[Extracted data Boundary: Start]
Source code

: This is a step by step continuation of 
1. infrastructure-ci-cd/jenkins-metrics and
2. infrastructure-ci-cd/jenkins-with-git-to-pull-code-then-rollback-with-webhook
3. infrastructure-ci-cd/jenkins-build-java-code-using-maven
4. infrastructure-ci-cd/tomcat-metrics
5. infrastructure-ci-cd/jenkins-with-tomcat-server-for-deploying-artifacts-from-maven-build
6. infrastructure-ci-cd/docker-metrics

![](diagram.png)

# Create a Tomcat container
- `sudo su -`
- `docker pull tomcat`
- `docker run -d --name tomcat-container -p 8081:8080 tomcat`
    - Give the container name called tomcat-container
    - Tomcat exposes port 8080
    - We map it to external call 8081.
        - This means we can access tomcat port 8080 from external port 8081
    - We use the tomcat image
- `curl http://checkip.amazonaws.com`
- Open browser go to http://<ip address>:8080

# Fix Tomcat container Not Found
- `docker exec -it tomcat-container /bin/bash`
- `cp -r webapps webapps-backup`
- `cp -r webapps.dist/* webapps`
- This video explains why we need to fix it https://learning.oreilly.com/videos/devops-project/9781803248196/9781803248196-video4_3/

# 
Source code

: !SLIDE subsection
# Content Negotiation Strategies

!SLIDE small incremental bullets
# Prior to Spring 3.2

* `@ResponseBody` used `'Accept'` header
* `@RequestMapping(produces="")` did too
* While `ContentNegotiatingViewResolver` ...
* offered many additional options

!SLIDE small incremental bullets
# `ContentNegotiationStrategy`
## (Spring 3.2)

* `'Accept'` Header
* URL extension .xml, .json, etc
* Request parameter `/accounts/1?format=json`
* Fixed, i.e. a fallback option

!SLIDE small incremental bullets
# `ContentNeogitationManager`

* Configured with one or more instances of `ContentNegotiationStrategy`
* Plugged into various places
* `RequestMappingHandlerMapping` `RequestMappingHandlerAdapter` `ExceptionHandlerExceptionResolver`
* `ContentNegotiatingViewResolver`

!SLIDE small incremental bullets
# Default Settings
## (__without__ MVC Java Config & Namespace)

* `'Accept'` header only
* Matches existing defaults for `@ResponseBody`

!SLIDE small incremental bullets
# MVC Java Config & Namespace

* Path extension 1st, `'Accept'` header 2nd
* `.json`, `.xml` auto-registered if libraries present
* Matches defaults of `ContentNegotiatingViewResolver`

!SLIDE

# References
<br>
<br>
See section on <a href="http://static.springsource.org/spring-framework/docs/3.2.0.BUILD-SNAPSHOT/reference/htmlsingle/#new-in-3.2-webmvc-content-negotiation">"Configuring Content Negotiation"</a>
[Extracted data Boundary: End]
| Work request |
Each line in the material with "Accept" in it must be reported.

| Answer below |
* `@ResponseBody` used `'Accept'` header
* `'Accept'` Header
* `'Accept'` header only
* Path extension 1st, `'Accept'` header 2nd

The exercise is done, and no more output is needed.